Trataba de buscar y encontrar un método para solucionar y esclarecer, -razonamiento lógico acorde a su ideología política- una explicación a su próxima convocatoria electoral del día 28. Ya que nada es lo que parece y ahí estaba la gracia y la raíz de todo su malestar.
Anotada toda la información disponible e ignorancia sobre el asunto, reconociendo las aguas pantanosas de los distintos partidos le hacía sangrar la inteligencia en busca de un voto que fuese provechoso y útil, acometiendo con furia su Ribeiro.
Y por más vueltas que le daba, creía firmemente que uno no llega más lejos por mucho más aprisa que corra. Su dilema era sencillo.
Pero harto difícil en su complejidad; quería castigar al que siempre había votado, una mayoría que se le vaticinaba, -encuestas aparte- pero si votaba a la recién aparecida extrema, todavía sin representación nacional que se lo merecía, ganas tenia de mostrar así su enfado a los que pudiendo hacer no hicieron, sería un voto que no sumaria, más bien de dejar las cosas como estaban. La diferencia de salir diputado es de 40.00 a 100.000 votos del partido grande al pequeño.
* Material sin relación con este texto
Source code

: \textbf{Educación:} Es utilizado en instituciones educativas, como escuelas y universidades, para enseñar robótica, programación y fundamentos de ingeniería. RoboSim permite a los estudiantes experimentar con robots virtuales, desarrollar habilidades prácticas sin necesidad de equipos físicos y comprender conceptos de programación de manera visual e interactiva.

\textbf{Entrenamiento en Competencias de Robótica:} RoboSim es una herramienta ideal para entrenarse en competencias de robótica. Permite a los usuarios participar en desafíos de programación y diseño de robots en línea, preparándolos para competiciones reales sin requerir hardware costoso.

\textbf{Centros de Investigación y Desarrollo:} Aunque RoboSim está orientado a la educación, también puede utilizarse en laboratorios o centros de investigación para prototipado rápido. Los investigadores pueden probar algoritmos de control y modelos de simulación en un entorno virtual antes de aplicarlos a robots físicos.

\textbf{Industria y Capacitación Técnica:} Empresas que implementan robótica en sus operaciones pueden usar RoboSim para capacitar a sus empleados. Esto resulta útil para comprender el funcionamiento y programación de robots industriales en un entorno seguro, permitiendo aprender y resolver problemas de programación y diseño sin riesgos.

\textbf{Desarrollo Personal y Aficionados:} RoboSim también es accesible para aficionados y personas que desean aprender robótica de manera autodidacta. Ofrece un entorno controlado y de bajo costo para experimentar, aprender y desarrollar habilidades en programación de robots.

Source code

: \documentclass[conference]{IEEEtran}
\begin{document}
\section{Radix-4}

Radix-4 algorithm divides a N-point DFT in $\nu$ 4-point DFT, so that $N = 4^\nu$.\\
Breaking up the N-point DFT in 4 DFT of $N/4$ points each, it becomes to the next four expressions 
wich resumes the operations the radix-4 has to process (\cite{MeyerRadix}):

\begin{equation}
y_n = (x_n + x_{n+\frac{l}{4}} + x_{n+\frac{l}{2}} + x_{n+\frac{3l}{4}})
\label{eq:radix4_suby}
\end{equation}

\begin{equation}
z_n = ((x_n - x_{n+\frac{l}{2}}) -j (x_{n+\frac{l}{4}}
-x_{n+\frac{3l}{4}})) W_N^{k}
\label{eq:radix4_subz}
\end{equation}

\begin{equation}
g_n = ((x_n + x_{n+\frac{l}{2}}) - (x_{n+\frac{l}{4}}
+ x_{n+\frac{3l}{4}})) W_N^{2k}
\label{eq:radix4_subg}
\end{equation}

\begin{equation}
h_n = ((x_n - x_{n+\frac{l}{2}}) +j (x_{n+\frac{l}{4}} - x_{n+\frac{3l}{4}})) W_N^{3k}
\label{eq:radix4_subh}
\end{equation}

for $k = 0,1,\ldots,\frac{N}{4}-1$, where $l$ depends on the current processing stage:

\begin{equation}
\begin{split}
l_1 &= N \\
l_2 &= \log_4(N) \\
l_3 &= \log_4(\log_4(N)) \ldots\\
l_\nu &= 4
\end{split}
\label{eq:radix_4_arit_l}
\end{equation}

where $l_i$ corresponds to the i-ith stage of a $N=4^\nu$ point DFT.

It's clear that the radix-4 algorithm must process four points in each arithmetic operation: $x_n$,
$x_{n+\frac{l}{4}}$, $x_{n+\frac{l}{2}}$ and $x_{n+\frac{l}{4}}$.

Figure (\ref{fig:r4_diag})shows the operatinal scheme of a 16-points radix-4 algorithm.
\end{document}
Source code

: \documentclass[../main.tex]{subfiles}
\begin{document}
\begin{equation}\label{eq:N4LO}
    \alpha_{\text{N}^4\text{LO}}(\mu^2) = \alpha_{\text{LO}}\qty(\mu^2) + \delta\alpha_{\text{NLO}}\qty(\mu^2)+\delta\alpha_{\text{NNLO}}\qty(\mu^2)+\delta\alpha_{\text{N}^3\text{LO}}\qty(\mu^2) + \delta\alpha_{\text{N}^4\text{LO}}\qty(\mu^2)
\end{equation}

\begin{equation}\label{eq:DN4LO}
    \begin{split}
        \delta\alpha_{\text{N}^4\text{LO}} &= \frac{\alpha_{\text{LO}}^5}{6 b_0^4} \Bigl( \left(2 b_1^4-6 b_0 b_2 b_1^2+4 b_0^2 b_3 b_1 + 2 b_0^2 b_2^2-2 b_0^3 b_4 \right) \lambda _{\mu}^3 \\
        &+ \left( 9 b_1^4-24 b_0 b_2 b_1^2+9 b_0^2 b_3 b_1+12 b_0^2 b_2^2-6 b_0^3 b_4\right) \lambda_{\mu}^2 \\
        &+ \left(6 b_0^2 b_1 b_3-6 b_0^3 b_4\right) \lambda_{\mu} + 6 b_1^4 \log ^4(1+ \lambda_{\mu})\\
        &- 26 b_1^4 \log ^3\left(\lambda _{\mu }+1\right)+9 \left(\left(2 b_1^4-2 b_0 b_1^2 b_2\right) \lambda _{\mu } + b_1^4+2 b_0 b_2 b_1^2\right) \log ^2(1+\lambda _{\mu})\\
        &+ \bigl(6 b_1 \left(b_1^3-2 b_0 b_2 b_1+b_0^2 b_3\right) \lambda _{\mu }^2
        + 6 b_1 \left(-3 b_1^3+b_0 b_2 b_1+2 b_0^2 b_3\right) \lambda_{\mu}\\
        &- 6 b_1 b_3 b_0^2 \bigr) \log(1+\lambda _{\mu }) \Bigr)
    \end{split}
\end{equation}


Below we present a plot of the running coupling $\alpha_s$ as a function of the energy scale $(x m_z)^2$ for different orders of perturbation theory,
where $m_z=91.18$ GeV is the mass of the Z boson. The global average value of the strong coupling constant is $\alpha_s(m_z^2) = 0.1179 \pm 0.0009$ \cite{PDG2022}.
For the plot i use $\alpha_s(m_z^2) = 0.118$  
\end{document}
Ese era su dilema. Yo lo entendí perfectamente. De verdad que era para echarse a correr, pero mi amigo no quería correr con la prisa que le metían.
Creo que esto mismo les pasará a muchos otros sensatos y sesudos votantes, que igual que mi amigo les gusta andar pero no seguir el camino erróneo, y, que en absoluto no les molesta que les hayan mentido, sino que a partir de ahora no puedan creerle más y que la misma diferencia hay entre el candidato que siempre se equivoca que el que nunca duda.
Extraño dilema le espera a mi amigo, al que recomiendo, aparte de una buena salida, una adecuada dosis de Ribeiro, y que sepa que también a los cojos les entran a veces ganas de dar un paseo.